## Task statement
Set out exactly, line by line, the stretch of data below that begins at the line containing "2. **Type Safety**: Use TypeScript everywhere" and ends at the line containing "- **Performance**: Response time monitoring", with both ends kept.

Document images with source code

^^^^^^^^^^^^^^^^

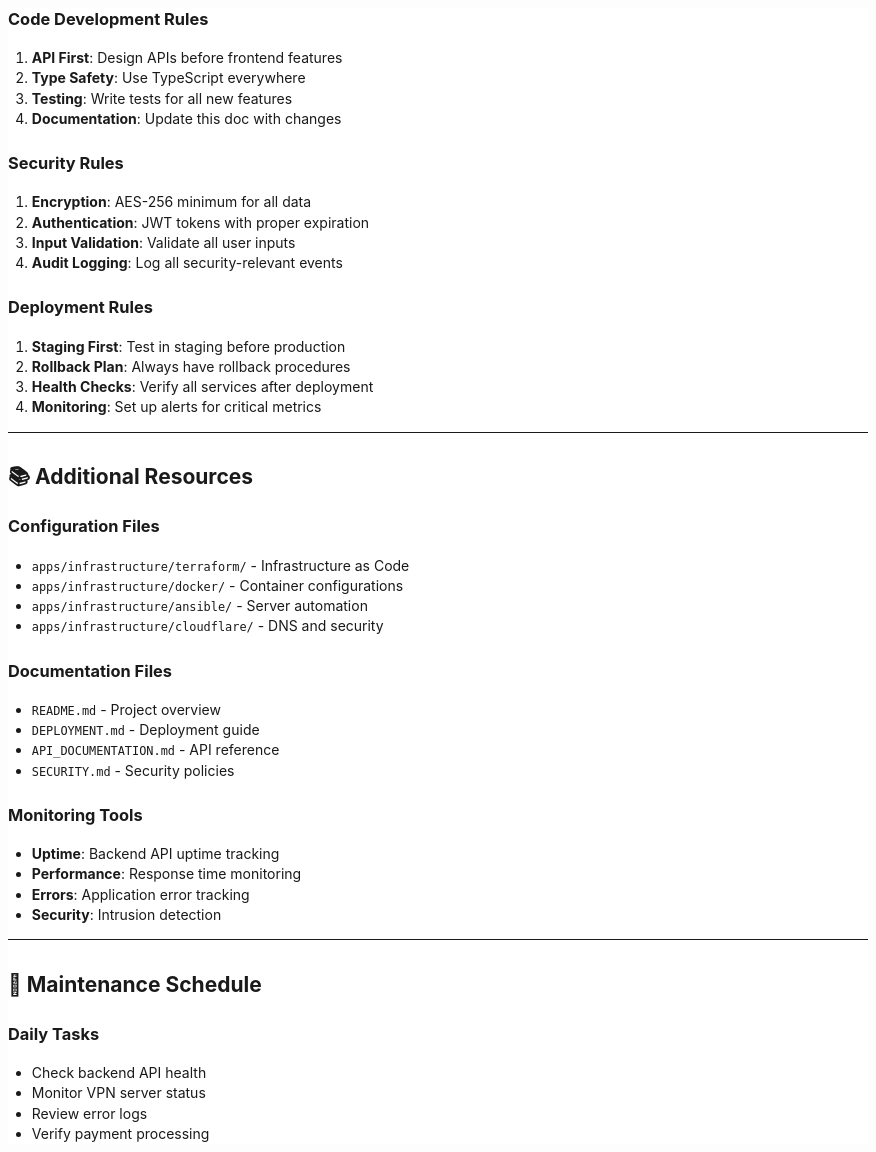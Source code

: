 ### **Code Development Rules**
1. **API First**: Design APIs before frontend features
2. **Type Safety**: Use TypeScript everywhere
3. **Testing**: Write tests for all new features
4. **Documentation**: Update this doc with changes

### **Security Rules**
1. **Encryption**: AES-256 minimum for all data
2. **Authentication**: JWT tokens with proper expiration
3. **Input Validation**: Validate all user inputs
4. **Audit Logging**: Log all security-relevant events

### **Deployment Rules**
1. **Staging First**: Test in staging before production
2. **Rollback Plan**: Always have rollback procedures
3. **Health Checks**: Verify all services after deployment
4. **Monitoring**: Set up alerts for critical metrics

---

## 📚 Additional Resources

### **Configuration Files**
- `apps/infrastructure/terraform/` - Infrastructure as Code
- `apps/infrastructure/docker/` - Container configurations
- `apps/infrastructure/ansible/` - Server automation
- `apps/infrastructure/cloudflare/` - DNS and security

### **Documentation Files**
- `README.md` - Project overview
- `DEPLOYMENT.md` - Deployment guide
- `API_DOCUMENTATION.md` - API reference
- `SECURITY.md` - Security policies

### **Monitoring Tools**
- **Uptime**: Backend API uptime tracking
- **Performance**: Response time monitoring
- **Errors**: Application error tracking
- **Security**: Intrusion detection

---

## 🔄 Maintenance Schedule

### **Daily Tasks**
- Check backend API health
- Monitor VPN server status
- Review error logs
- Verify payment processing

^^^^^^^^^^^^^^^^

## Problem solution
2. **Type Safety**: Use TypeScript everywhere
3. **Testing**: Write tests for all new features
4. **Documentation**: Update this doc with changes

### **Security Rules**
1. **Encryption**: AES-256 minimum for all data
2. **Authentication**: JWT tokens with proper expiration
3. **Input Validation**: Validate all user inputs
4. **Audit Logging**: Log all security-relevant events

### **Deployment Rules**
1. **Staging First**: Test in staging before production
2. **Rollback Plan**: Always have rollback procedures
3. **Health Checks**: Verify all services after deployment
4. **Monitoring**: Set up alerts for critical metrics

---

## 📚 Additional Resources

### **Configuration Files**
- `apps/infrastructure/terraform/` - Infrastructure as Code
- `apps/infrastructure/docker/` - Container configurations
- `apps/infrastructure/ansible/` - Server automation
- `apps/infrastructure/cloudflare/` - DNS and security

### **Documentation Files**
- `README.md` - Project overview
- `DEPLOYMENT.md` - Deployment guide
- `API_DOCUMENTATION.md` - API reference
- `SECURITY.md` - Security policies

### **Monitoring Tools**
- **Uptime**: Backend API uptime tracking
- **Performance**: Response time monitoring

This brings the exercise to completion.